(Beginning of Data in this exercise)

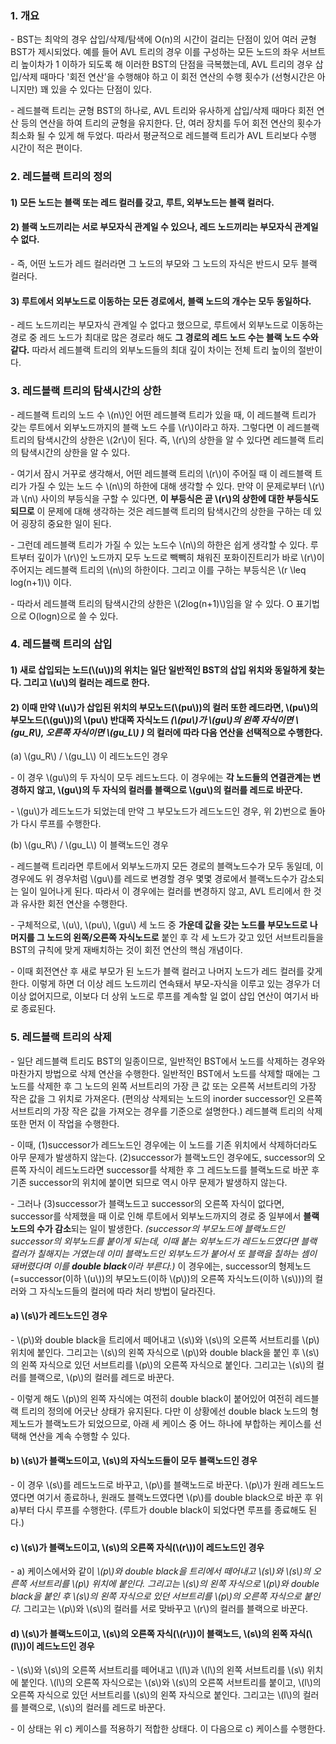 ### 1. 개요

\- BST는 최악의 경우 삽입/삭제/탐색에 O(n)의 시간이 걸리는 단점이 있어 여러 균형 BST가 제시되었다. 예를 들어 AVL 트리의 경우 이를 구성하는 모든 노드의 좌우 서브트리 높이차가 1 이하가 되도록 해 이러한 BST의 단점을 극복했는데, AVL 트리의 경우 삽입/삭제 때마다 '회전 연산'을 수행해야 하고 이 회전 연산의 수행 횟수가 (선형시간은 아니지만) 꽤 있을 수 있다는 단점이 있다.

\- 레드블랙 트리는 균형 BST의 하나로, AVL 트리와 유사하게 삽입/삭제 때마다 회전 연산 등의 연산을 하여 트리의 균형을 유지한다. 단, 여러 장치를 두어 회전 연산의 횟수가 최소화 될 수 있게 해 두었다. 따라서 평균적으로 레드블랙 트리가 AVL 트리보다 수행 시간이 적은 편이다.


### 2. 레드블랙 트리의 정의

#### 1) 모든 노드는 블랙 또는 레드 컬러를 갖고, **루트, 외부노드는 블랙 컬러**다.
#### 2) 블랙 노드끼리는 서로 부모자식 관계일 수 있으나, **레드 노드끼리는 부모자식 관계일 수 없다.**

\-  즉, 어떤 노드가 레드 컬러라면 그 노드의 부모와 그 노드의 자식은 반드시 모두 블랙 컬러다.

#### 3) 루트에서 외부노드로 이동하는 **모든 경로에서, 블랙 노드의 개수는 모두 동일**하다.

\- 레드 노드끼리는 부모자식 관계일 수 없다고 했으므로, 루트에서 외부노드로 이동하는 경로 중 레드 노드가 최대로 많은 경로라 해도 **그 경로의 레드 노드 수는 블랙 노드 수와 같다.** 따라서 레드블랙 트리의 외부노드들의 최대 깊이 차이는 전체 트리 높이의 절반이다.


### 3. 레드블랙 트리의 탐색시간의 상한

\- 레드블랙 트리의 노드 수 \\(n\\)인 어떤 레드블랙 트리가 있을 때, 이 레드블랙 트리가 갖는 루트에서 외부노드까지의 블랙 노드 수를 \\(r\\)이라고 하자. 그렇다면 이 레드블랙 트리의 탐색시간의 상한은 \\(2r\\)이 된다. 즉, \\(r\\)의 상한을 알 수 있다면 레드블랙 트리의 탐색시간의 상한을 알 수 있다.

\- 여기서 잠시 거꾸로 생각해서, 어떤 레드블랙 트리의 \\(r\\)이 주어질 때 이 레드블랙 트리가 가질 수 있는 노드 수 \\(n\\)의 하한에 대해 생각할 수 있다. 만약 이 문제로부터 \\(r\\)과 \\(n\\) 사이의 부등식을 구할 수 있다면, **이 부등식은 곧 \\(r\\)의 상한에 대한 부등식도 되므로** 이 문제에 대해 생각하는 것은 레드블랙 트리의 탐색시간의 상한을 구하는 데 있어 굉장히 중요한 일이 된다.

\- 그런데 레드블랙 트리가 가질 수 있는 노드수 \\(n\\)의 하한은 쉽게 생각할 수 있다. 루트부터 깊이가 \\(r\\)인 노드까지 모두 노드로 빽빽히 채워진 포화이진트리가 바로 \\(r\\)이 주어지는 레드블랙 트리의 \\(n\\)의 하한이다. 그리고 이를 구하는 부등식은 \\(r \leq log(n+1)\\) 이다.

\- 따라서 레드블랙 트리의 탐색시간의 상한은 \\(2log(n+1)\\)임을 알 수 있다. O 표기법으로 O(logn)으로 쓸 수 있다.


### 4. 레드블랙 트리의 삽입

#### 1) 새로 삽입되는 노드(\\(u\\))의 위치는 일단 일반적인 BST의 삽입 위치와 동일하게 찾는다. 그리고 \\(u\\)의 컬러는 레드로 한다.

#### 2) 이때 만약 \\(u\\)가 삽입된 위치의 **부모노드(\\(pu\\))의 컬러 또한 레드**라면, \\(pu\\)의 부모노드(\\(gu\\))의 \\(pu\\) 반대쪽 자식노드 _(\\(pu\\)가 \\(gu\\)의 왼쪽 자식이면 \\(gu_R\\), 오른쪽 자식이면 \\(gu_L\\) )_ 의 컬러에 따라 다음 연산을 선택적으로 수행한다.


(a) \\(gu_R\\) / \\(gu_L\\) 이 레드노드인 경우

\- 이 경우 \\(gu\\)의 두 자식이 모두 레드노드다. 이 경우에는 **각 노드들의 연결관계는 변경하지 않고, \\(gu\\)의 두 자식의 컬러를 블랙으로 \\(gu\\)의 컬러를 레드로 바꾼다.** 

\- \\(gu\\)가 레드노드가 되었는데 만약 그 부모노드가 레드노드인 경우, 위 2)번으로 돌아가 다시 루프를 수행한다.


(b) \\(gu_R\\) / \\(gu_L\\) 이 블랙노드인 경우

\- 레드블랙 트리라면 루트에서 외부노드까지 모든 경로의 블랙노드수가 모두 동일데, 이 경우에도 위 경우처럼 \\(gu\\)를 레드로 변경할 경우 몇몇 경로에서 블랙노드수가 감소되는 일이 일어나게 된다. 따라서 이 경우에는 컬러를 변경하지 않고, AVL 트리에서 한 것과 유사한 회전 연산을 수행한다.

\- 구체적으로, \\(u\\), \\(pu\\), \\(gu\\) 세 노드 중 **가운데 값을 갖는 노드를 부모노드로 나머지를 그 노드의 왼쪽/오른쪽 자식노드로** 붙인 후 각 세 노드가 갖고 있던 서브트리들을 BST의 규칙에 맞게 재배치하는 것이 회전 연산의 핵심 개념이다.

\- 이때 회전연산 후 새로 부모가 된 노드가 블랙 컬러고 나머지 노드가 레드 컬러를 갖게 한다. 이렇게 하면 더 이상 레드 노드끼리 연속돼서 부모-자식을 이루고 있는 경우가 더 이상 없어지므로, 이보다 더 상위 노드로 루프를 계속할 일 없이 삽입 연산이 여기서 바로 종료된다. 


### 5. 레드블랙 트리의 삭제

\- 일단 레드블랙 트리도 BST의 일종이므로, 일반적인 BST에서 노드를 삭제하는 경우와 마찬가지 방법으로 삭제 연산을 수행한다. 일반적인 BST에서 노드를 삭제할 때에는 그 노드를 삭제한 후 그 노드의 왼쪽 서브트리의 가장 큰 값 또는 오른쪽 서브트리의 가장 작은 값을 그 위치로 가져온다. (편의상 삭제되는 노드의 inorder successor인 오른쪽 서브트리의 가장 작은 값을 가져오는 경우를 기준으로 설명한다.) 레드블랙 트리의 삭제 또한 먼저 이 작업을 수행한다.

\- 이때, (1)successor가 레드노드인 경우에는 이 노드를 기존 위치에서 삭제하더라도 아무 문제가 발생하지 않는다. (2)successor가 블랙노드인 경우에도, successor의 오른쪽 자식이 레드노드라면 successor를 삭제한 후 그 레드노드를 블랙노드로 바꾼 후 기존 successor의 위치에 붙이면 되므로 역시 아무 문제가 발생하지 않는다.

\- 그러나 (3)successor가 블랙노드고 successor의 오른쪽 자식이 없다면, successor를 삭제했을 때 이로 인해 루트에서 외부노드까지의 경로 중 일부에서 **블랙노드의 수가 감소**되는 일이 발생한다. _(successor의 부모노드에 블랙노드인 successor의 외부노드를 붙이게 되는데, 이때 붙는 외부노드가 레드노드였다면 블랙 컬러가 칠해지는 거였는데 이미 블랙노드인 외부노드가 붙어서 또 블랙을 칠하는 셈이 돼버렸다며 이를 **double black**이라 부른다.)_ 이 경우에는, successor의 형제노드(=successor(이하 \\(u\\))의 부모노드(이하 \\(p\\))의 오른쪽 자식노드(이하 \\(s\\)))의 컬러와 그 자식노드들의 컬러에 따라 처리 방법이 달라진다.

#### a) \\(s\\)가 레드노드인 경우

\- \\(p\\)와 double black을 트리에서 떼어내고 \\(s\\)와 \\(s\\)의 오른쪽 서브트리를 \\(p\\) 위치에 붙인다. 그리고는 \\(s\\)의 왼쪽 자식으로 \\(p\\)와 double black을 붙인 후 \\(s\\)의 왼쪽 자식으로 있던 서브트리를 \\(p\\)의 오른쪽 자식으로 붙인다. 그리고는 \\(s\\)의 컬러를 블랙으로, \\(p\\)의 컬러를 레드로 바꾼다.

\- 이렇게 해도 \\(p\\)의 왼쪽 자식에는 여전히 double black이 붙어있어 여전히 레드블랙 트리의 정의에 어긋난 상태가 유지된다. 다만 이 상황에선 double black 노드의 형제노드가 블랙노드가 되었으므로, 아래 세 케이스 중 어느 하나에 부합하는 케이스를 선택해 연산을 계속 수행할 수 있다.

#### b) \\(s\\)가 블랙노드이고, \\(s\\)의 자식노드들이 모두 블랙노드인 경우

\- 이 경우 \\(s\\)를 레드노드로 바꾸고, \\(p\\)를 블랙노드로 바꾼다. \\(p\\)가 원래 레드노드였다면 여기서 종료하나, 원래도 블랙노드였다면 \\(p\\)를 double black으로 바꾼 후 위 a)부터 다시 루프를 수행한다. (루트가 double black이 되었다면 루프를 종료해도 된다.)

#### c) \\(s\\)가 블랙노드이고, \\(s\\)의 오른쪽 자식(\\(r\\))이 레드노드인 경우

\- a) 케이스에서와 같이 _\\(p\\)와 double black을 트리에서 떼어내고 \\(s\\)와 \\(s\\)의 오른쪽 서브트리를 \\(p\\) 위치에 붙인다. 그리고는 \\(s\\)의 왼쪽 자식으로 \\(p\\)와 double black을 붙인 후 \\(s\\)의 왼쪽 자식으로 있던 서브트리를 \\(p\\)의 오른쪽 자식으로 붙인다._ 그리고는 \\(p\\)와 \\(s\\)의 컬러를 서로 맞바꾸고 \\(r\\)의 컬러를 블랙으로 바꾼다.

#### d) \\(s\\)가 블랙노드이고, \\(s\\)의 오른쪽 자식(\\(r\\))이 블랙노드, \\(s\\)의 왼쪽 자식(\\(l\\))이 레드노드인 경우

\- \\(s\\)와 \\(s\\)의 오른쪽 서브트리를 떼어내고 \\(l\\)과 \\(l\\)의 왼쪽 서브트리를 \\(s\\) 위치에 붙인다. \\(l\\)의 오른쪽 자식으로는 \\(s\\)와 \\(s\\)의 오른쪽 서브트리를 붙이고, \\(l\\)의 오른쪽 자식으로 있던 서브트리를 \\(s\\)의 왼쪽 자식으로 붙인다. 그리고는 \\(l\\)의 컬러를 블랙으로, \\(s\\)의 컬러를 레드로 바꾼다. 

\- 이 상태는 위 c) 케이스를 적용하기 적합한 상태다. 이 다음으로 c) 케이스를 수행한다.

(End of Data in this exercise)
(Beginning of Data in this exercise)

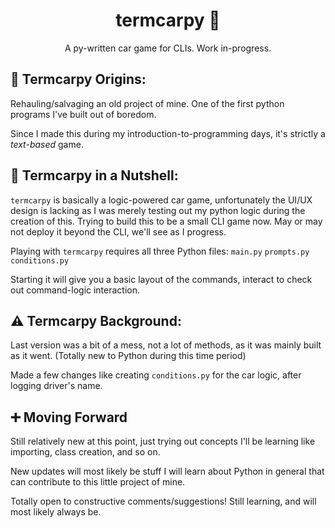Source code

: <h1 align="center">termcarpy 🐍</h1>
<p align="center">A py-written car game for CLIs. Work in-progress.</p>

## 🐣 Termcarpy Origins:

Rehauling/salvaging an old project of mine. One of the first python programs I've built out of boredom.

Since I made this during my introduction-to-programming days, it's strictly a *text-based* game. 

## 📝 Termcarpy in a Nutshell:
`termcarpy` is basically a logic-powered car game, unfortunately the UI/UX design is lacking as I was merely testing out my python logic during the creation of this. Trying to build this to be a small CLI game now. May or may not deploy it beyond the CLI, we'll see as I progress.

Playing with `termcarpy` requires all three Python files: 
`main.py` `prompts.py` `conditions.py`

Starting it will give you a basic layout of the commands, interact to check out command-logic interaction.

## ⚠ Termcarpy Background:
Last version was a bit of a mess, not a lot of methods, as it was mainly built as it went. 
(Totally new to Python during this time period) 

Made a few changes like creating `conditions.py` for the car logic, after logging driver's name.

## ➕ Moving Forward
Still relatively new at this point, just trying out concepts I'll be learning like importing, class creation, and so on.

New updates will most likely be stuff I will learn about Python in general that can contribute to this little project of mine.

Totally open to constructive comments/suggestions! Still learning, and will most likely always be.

(End of Data in this exercise)
(Beginning of Data in this exercise)

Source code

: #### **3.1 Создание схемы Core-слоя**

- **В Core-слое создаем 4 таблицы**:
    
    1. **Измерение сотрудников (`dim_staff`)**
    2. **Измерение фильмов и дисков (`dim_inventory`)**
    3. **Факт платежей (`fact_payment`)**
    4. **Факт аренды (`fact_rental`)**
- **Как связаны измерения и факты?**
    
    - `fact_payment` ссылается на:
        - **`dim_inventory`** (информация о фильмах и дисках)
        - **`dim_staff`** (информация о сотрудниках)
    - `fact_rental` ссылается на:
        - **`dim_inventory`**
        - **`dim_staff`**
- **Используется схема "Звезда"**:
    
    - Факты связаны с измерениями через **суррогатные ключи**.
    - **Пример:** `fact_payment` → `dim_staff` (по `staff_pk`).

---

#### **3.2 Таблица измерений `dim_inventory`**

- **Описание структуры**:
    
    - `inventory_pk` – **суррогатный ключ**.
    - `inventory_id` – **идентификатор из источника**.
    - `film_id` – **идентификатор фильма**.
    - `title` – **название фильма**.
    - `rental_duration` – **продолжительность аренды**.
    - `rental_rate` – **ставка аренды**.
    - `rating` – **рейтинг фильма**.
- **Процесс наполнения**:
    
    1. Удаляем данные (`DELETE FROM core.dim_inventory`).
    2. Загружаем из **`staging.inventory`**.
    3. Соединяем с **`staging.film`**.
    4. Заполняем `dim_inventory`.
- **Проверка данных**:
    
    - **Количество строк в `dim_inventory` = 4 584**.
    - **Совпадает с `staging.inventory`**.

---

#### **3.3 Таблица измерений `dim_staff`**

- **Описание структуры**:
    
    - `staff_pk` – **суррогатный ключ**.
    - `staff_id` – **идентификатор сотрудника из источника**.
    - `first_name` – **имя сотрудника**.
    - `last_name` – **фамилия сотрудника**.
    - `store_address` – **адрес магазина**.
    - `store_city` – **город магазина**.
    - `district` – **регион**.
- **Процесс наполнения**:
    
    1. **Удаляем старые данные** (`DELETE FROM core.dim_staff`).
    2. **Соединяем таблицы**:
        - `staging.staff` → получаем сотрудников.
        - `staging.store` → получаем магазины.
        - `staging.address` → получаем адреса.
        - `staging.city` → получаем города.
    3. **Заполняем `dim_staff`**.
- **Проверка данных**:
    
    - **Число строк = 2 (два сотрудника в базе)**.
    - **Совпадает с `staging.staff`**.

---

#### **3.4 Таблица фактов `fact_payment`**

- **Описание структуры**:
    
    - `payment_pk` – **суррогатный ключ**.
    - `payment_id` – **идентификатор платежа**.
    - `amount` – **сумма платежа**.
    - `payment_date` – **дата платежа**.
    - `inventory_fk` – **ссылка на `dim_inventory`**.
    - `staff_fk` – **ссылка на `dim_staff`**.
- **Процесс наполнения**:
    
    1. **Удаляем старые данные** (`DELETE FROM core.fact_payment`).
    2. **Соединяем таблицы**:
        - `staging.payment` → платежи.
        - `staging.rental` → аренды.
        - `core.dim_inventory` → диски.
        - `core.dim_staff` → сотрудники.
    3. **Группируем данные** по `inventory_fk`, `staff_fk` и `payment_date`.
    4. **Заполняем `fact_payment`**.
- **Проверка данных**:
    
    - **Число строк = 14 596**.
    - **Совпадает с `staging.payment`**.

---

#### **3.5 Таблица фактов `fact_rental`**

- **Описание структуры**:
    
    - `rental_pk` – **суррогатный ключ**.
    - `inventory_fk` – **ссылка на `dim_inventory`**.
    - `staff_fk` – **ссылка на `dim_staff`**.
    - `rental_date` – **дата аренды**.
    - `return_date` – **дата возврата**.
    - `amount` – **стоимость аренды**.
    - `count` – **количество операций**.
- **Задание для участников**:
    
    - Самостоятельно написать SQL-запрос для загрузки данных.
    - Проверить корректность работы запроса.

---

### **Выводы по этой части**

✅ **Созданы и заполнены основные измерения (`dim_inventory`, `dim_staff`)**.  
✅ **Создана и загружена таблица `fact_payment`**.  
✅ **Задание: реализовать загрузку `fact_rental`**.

(End of Data in this exercise)

* Work to be completed:
Return exactly, and only, the lines above starting at the line that contains "#### 3) 루트에서" and ending at the line that contains "굉장히 중요한 일이 된다.".

* Result for this exercise:
#### 3) 루트에서 외부노드로 이동하는 **모든 경로에서, 블랙 노드의 개수는 모두 동일**하다.

\- 레드 노드끼리는 부모자식 관계일 수 없다고 했으므로, 루트에서 외부노드로 이동하는 경로 중 레드 노드가 최대로 많은 경로라 해도 **그 경로의 레드 노드 수는 블랙 노드 수와 같다.** 따라서 레드블랙 트리의 외부노드들의 최대 깊이 차이는 전체 트리 높이의 절반이다.


### 3. 레드블랙 트리의 탐색시간의 상한

\- 레드블랙 트리의 노드 수 \\(n\\)인 어떤 레드블랙 트리가 있을 때, 이 레드블랙 트리가 갖는 루트에서 외부노드까지의 블랙 노드 수를 \\(r\\)이라고 하자. 그렇다면 이 레드블랙 트리의 탐색시간의 상한은 \\(2r\\)이 된다. 즉, \\(r\\)의 상한을 알 수 있다면 레드블랙 트리의 탐색시간의 상한을 알 수 있다.

\- 여기서 잠시 거꾸로 생각해서, 어떤 레드블랙 트리의 \\(r\\)이 주어질 때 이 레드블랙 트리가 가질 수 있는 노드 수 \\(n\\)의 하한에 대해 생각할 수 있다. 만약 이 문제로부터 \\(r\\)과 \\(n\\) 사이의 부등식을 구할 수 있다면, **이 부등식은 곧 \\(r\\)의 상한에 대한 부등식도 되므로** 이 문제에 대해 생각하는 것은 레드블랙 트리의 탐색시간의 상한을 구하는 데 있어 굉장히 중요한 일이 된다.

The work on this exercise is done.